In 2015, Meta had a problem with its ad business. The company, then Facebook, was reckoning with a slowdown in ad pricing growth, caused by a shortfall in data needed to train its system that personalized ads and other content for users. Against this backdrop, Meta in 2017 launched in-house streaming platform Facebook Watch. It announced plans to spend more than $1 billion on the vertical, signing splashy deals for original content starring Elizabeth Olsen, Bill Burry and Catherine Zeta-Jones, among other names, and licensing premium content with plans to become an exclusive TV hub. By Meta’s thinking, the service could be a goldmine of user data it could exploit for targeted ads.
Last year, Meta quietly shut down its original programming arm for the streaming platform. A proposed class action, filed in Illinois federal court on Monday, points to the shuttering of the service as part of an allegedly anticompetitive agreement struck by the company to cede the video-streaming market to Netflix by hobbling Facebook Watch. In exchange, Netflix funneled customer data and ad spend to Meta, the lawsuit claims.
In a statement, Meta denied the allegations. “This suit is baseless, and there is no evidence that any such agreement exists,” a company spokesperson said. Netflix declined to comment.
For nearly a decade, Meta and Netflix, whose then-chief executive Reed Hastings sat on Facebook’s board, enjoyed a special relationship. Netflix bought hundreds of millions of dollars in ads and agreed to custom partnerships intended to supercharge Meta’s ad targeting and ranking models while receiving unique insight into user data on the social media platform, which gave the streamer access to users’ private messages.
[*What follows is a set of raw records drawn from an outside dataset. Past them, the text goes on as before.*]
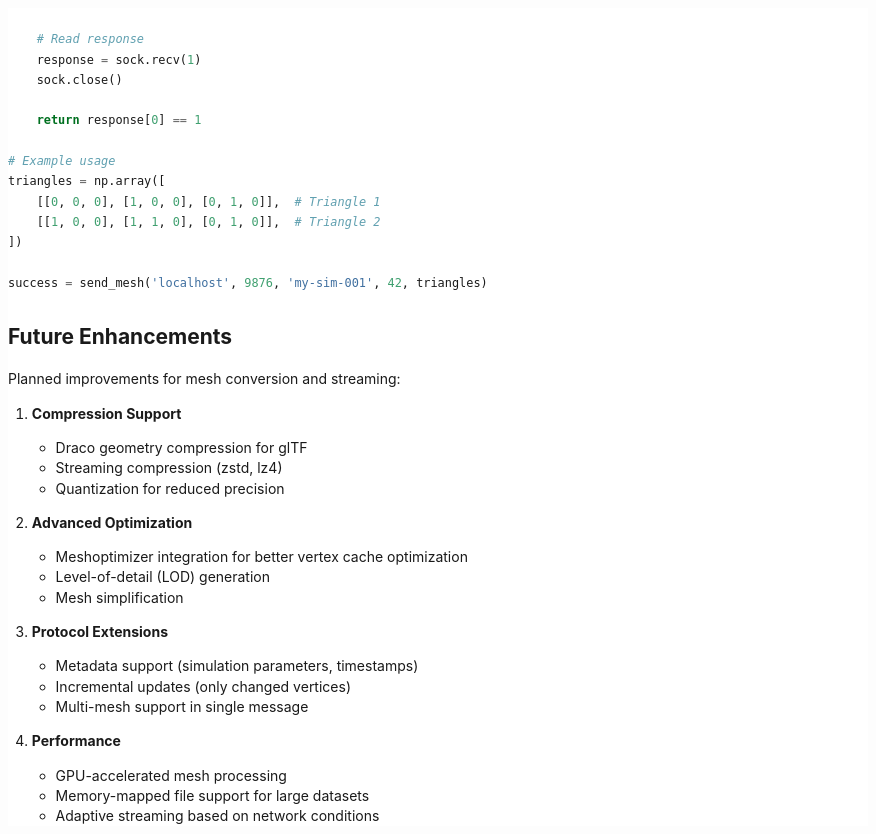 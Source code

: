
 ```python
    
    # Read response
    response = sock.recv(1)
    sock.close()
    
    return response[0] == 1

# Example usage
triangles = np.array([
    [[0, 0, 0], [1, 0, 0], [0, 1, 0]],  # Triangle 1
    [[1, 0, 0], [1, 1, 0], [0, 1, 0]],  # Triangle 2
])

success = send_mesh('localhost', 9876, 'my-sim-001', 42, triangles)
```

## Future Enhancements

Planned improvements for mesh conversion and streaming:

1. **Compression Support**
   - Draco geometry compression for glTF
   - Streaming compression (zstd, lz4)
   - Quantization for reduced precision

2. **Advanced Optimization**
   - Meshoptimizer integration for better vertex cache optimization
   - Level-of-detail (LOD) generation
   - Mesh simplification

3. **Protocol Extensions**
   - Metadata support (simulation parameters, timestamps)
   - Incremental updates (only changed vertices)
   - Multi-mesh support in single message

4. **Performance**
   - GPU-accelerated mesh processing
   - Memory-mapped file support for large datasets
   - Adaptive streaming based on network conditions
This partnership was threatened by Meta’s streaming endeavors. At an industry conference in 2017, Hastings hinted at competition down the road. “There’s not a big conflict yet,” he said.
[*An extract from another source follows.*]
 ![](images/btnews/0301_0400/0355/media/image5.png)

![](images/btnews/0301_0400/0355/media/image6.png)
Behind the scenes, Hastings arranged a deal, the lawsuit claims. In return for Facebook hobbling its streaming arm, Netflix would continue to give subscriber data to Facebook and purchase significant sums in targeted ads on the social media platform, according to the complaint.
“Facebook was willing to kneecap its Watch video service in exchange for extremely valuable consumer data from Netflix as well as Netflix’s dramatic increase in its spending on Facebook advertising,” the lawsuit states.
Until 2019, Hastings headed Facebook’s committee on compensation and governance. This relationship juiced various data-sharing agreements between the two companies. Netflix was one of three companies that got access to Facebook users’ private messages, including the ability to read, write and delete users’ private messages, and to see all participants on a thread. For this information, Netflix sent detailed reports to the company about which videos its users were recommending to their friends, among other things, according to the complaint.
Amid the abrupt pivot in Facebook’s video strategy, the company’s data partnership with Netflix “reached new heights,” with the two sides entering into a series of new deals, according to unsealed court documents in a class action from advertisers against Meta that Monday’s lawsuit references. Netflix also allegedly increased its ad spend on Facebook from roughly $40 million in 2017 to $150 million the next year after the social media company started to dismantle its original content business.
The agreement allowed Netflix to increase prices by cementing its dominance in streaming, the lawsuit says. The proposed class action seeks to represent anyone who subscribed to Netflix since 2017 and brings a claim for a violation of section one of the Sherman Act, an antitrust law that bars restraints on trade and allows for treble damages.